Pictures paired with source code
-- Opening Marker --

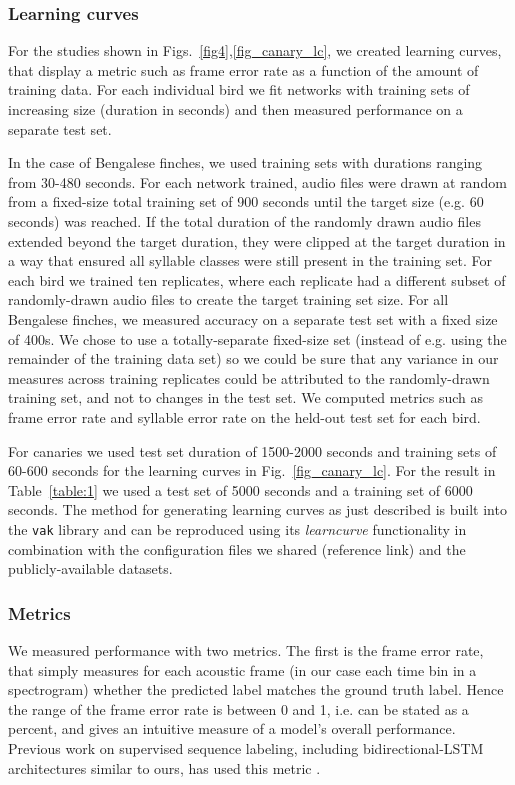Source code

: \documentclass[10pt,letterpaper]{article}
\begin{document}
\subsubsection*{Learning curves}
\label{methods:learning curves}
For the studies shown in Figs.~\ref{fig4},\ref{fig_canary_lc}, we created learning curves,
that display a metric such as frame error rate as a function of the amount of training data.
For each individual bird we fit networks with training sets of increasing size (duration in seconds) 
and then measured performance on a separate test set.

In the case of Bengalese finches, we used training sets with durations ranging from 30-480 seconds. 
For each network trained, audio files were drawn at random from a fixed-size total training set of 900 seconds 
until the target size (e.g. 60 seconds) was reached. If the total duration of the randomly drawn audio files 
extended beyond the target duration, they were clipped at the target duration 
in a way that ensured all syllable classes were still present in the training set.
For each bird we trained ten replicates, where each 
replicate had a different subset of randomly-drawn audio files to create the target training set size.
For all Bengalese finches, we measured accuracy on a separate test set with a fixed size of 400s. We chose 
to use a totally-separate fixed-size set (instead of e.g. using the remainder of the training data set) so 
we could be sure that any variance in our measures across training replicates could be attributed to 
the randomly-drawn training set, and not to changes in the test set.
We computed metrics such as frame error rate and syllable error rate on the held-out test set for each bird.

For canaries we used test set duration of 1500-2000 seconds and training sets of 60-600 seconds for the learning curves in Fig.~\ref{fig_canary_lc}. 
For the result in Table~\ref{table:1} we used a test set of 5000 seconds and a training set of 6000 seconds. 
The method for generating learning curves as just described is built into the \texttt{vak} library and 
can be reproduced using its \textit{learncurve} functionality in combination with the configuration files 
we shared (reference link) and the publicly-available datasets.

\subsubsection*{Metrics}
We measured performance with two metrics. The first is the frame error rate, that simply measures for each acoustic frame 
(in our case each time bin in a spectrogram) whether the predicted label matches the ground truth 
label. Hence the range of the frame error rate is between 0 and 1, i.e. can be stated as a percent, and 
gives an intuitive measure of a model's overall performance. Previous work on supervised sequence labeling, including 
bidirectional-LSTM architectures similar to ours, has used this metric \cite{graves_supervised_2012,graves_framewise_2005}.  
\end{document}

-- Closing Marker --

**REQUIRED ACTION:**
Above are the records; repeat exactly the lines from the one holding "We measured performance" down to the one holding "(in our case", end lines included.

**ANSWER FOR THE TASK:**
We measured performance with two metrics. The first is the frame error rate, that simply measures for each acoustic frame 
(in our case each time bin in a spectrogram) whether the predicted label matches the ground truth 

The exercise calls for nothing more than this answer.